Segment Start: GIVEN INFORMATION
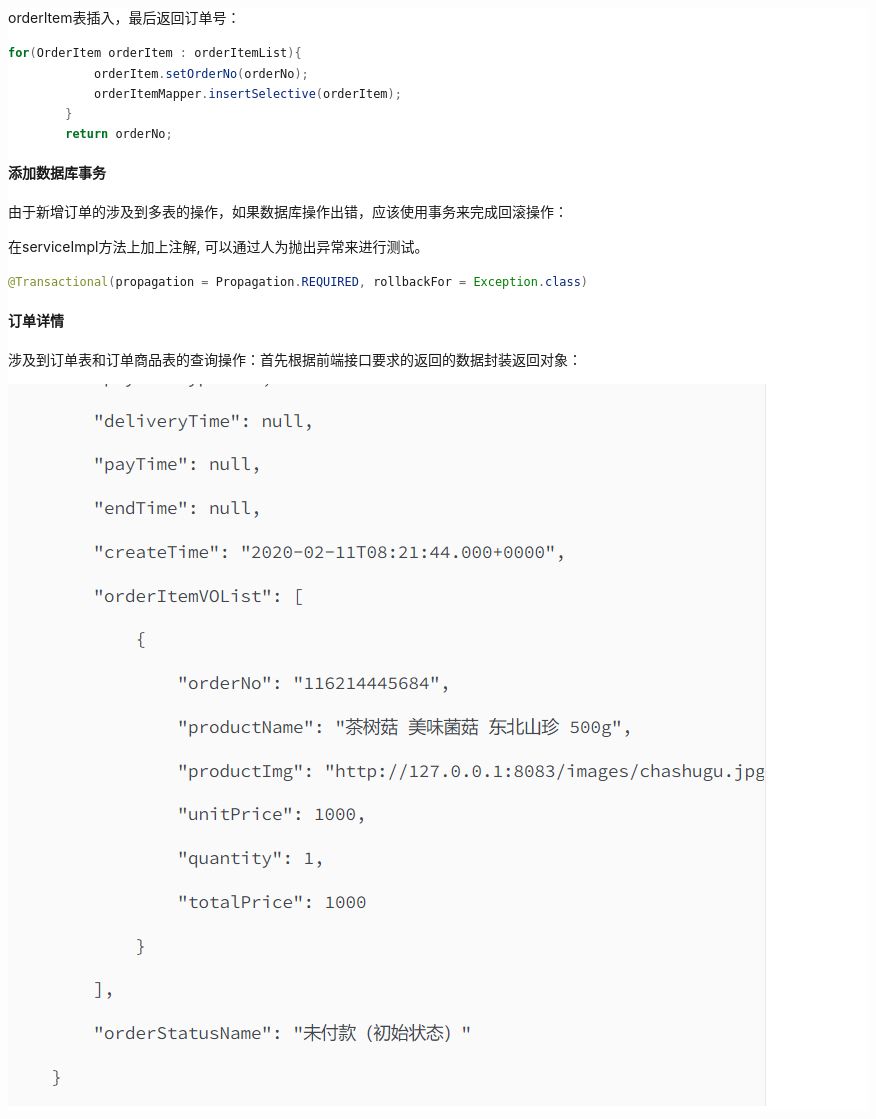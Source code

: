 orderItem表插入，最后返回订单号：

```java
for(OrderItem orderItem : orderItemList){
            orderItem.setOrderNo(orderNo);
            orderItemMapper.insertSelective(orderItem);
        }
        return orderNo;
```

#### 添加数据库事务

由于新增订单的涉及到多表的操作，如果数据库操作出错，应该使用事务来完成回滚操作：

 在serviceImpl方法上加上注解, 可以通过人为抛出异常来进行测试。

```java
@Transactional(propagation = Propagation.REQUIRED, rollbackFor = Exception.class)
```

#### 订单详情

涉及到订单表和订单商品表的查询操作：首先根据前端接口要求的返回的数据封装返回对象：

![image-20220719160730629](README.assets/image-20220719160730629.png)
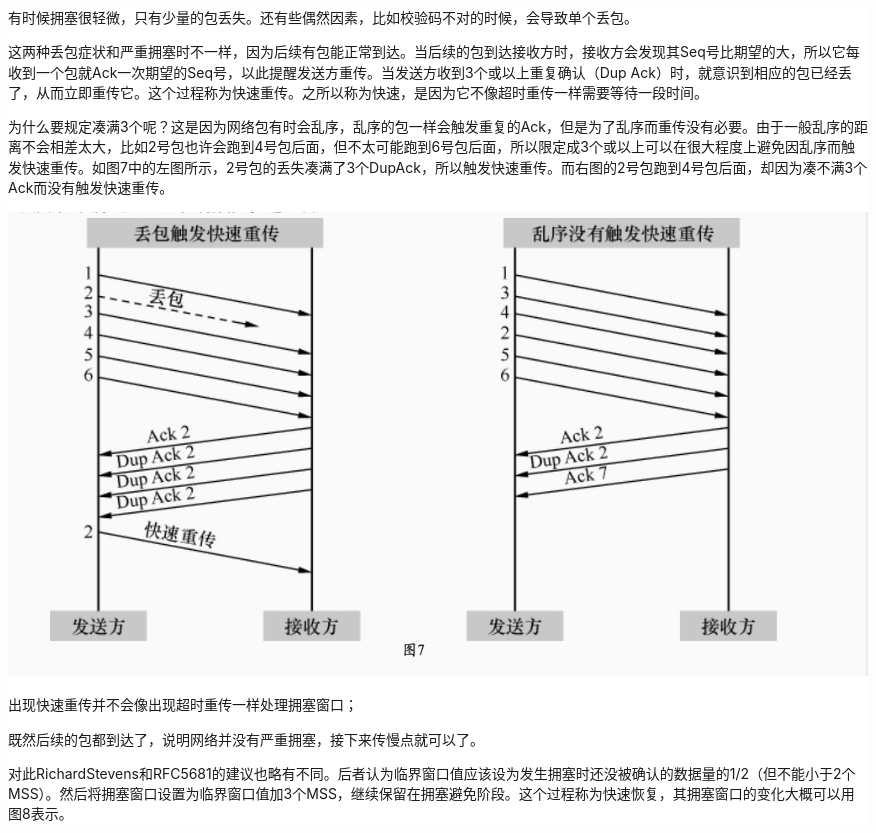 有时候拥塞很轻微，只有少量的包丢失。还有些偶然因素，比如校验码不对的时候，会导致单个丢包。

这两种丢包症状和严重拥塞时不一样，因为后续有包能正常到达。当后续的包到达接收方时，接收方会发现其Seq号比期望的大，所以它每收到一个包就Ack一次期望的Seq号，以此提醒发送方重传。当发送方收到3个或以上重复确认（Dup Ack）时，就意识到相应的包已经丢了，从而立即重传它。这个过程称为快速重传。之所以称为快速，是因为它不像超时重传一样需要等待一段时间。

为什么要规定凑满3个呢？这是因为网络包有时会乱序，乱序的包一样会触发重复的Ack，但是为了乱序而重传没有必要。由于一般乱序的距离不会相差太大，比如2号包也许会跑到4号包后面，但不太可能跑到6号包后面，所以限定成3个或以上可以在很大程度上避免因乱序而触发快速重传。如图7中的左图所示，2号包的丢失凑满了3个DupAck，所以触发快速重传。而右图的2号包跑到4号包后面，却因为凑不满3个Ack而没有触发快速重传。

![image-20200715102651492](docfile/image-20200715102651492.png)

出现快速重传并不会像出现超时重传一样处理拥塞窗口；

既然后续的包都到达了，说明网络并没有严重拥塞，接下来传慢点就可以了。

对此RichardStevens和RFC5681的建议也略有不同。后者认为临界窗口值应该设为发生拥塞时还没被确认的数据量的1/2（但不能小于2个MSS）。然后将拥塞窗口设置为临界窗口值加3个MSS，继续保留在拥塞避免阶段。这个过程称为快速恢复，其拥塞窗口的变化大概可以用图8表示。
Segment End: GIVEN INFORMATION
* [WHAT THE TASK ASKS] Collect every line from the records above that contains the word "image".

* [REPLY TO THE TASK]
![image-20220719160730629](README.assets/image-20220719160730629.png)
![image-20200715102651492](docfile/image-20200715102651492.png)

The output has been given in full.